__Aim of the task__
Please output, exactly and without pictures, the lines from the opening of the listing below through the line containing "### Matching", both included.

__Available data__
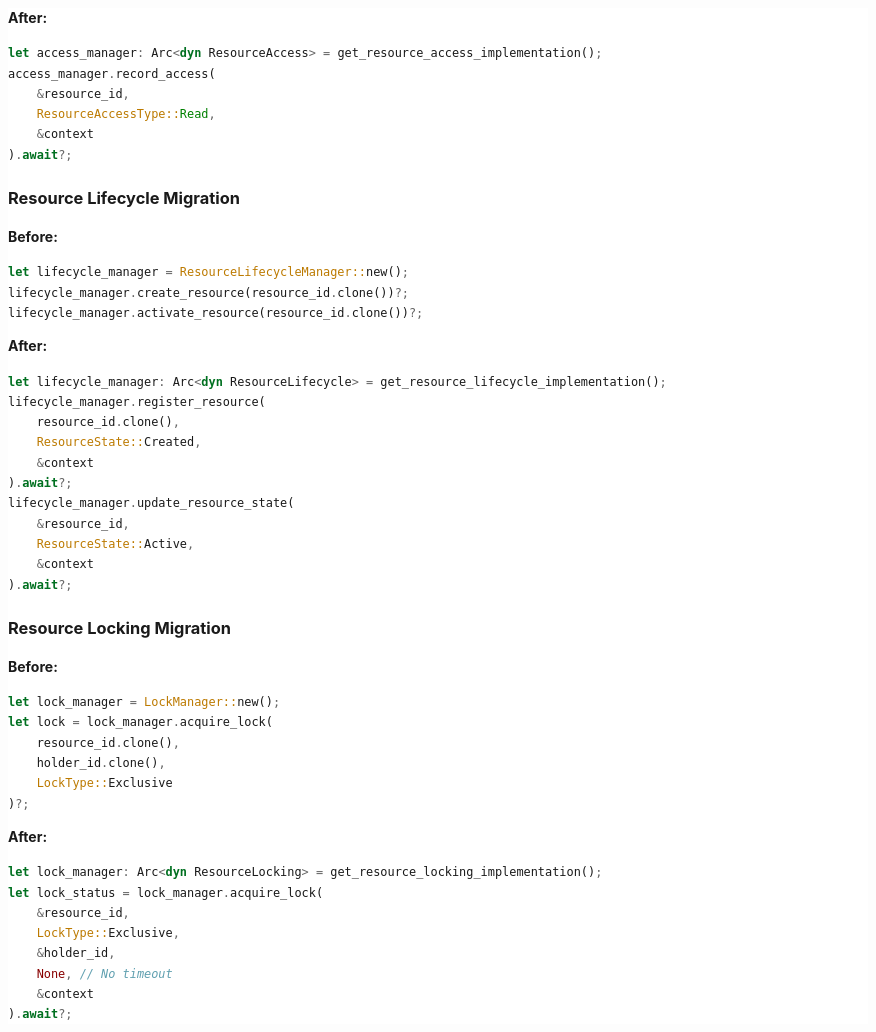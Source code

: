 **After:**
```rust
let access_manager: Arc<dyn ResourceAccess> = get_resource_access_implementation();
access_manager.record_access(
    &resource_id,
    ResourceAccessType::Read,
    &context
).await?;
```

### Resource Lifecycle Migration

**Before:**
```rust
let lifecycle_manager = ResourceLifecycleManager::new();
lifecycle_manager.create_resource(resource_id.clone())?;
lifecycle_manager.activate_resource(resource_id.clone())?;
```

**After:**
```rust
let lifecycle_manager: Arc<dyn ResourceLifecycle> = get_resource_lifecycle_implementation();
lifecycle_manager.register_resource(
    resource_id.clone(),
    ResourceState::Created,
    &context
).await?;
lifecycle_manager.update_resource_state(
    &resource_id,
    ResourceState::Active,
    &context
).await?;
```

### Resource Locking Migration

**Before:**
```rust
let lock_manager = LockManager::new();
let lock = lock_manager.acquire_lock(
    resource_id.clone(),
    holder_id.clone(),
    LockType::Exclusive
)?;
```

**After:**
```rust
let lock_manager: Arc<dyn ResourceLocking> = get_resource_locking_implementation();
let lock_status = lock_manager.acquire_lock(
    &resource_id,
    LockType::Exclusive,
    &holder_id,
    None, // No timeout
    &context
).await?;
```

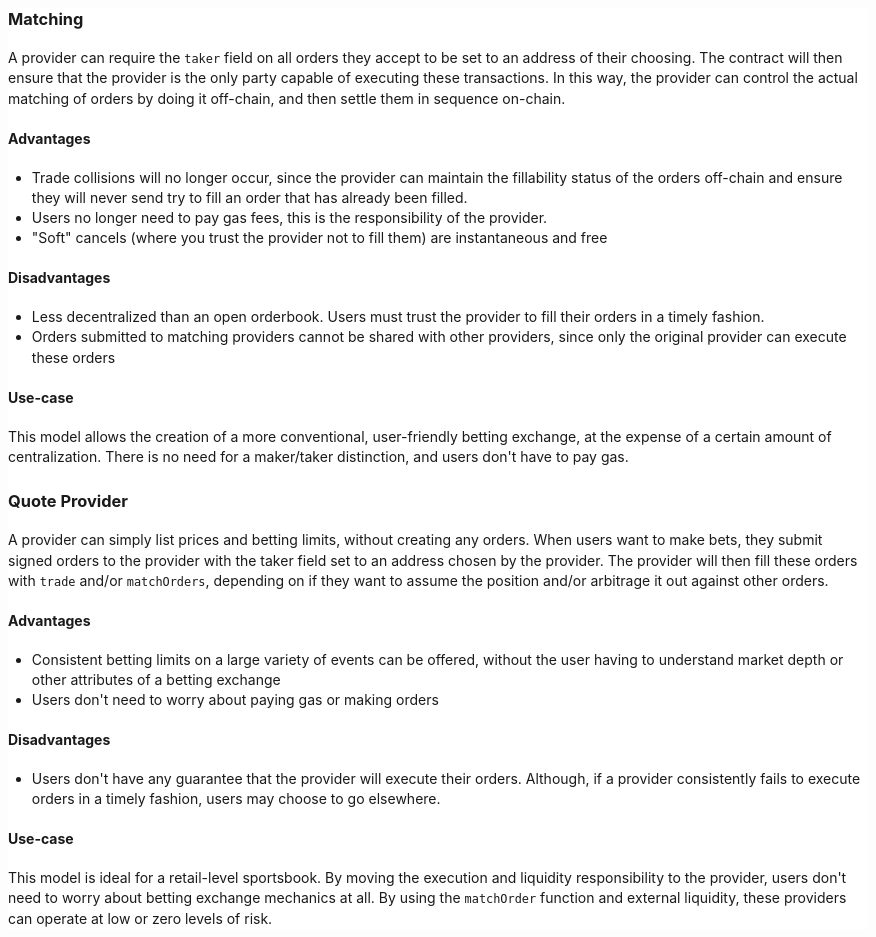 ### Matching

A provider can require the `taker` field on all orders they accept to be set to an address of their choosing. The contract will then ensure that the provider is the only party capable of executing these transactions. In this way, the provider can control the actual matching of orders by doing it off-chain, and then settle them in sequence on-chain.

#### Advantages

* Trade collisions will no longer occur, since the provider can maintain the fillability status of the orders off-chain and ensure they will never send try to fill an order that has already been filled.
* Users no longer need to pay gas fees, this is the responsibility of the provider.
* "Soft" cancels (where you trust the provider not to fill them) are instantaneous and free

#### Disadvantages

* Less decentralized than an open orderbook. Users must trust the provider to fill their orders in a timely fashion.
* Orders submitted to matching providers cannot be shared with other providers, since only the original provider can execute these orders

#### Use-case

This model allows the creation of a more conventional, user-friendly betting exchange, at the expense of a certain amount of centralization. There is no need for a maker/taker distinction, and users don't have to pay gas.


### Quote Provider

A provider can simply list prices and betting limits, without creating any orders. When users want to make bets, they submit signed orders to the provider with the taker field set to an address chosen by the provider. The provider will then fill these orders with `trade` and/or `matchOrders`, depending on if they want to assume the position and/or arbitrage it out against other orders.

#### Advantages

* Consistent betting limits on a large variety of events can be offered, without the user having to understand market depth or other attributes of a betting exchange
* Users don't need to worry about paying gas or making orders

#### Disadvantages

* Users don't have any guarantee that the provider will execute their orders. Although, if a provider consistently fails to execute orders in a timely fashion, users may choose to go elsewhere.

#### Use-case

This model is ideal for a retail-level sportsbook. By moving the execution and liquidity responsibility to the provider, users don't need to worry about betting exchange mechanics at all. By using the `matchOrder` function and external liquidity, these providers can operate at low or zero levels of risk.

__Exercise output__
Source code

: **After:**
```rust
let access_manager: Arc<dyn ResourceAccess> = get_resource_access_implementation();
access_manager.record_access(
    &resource_id,
    ResourceAccessType::Read,
    &context
).await?;
```

### Resource Lifecycle Migration

**Before:**
```rust
let lifecycle_manager = ResourceLifecycleManager::new();
lifecycle_manager.create_resource(resource_id.clone())?;
lifecycle_manager.activate_resource(resource_id.clone())?;
```

**After:**
```rust
let lifecycle_manager: Arc<dyn ResourceLifecycle> = get_resource_lifecycle_implementation();
lifecycle_manager.register_resource(
    resource_id.clone(),
    ResourceState::Created,
    &context
).await?;
lifecycle_manager.update_resource_state(
    &resource_id,
    ResourceState::Active,
    &context
).await?;
```

### Resource Locking Migration

**Before:**
```rust
let lock_manager = LockManager::new();
let lock = lock_manager.acquire_lock(
    resource_id.clone(),
    holder_id.clone(),
    LockType::Exclusive
)?;
```

**After:**
```rust
let lock_manager: Arc<dyn ResourceLocking> = get_resource_locking_implementation();
let lock_status = lock_manager.acquire_lock(
    &resource_id,
    LockType::Exclusive,
    &holder_id,
    None, // No timeout
    &context
).await?;
```

 ### Matching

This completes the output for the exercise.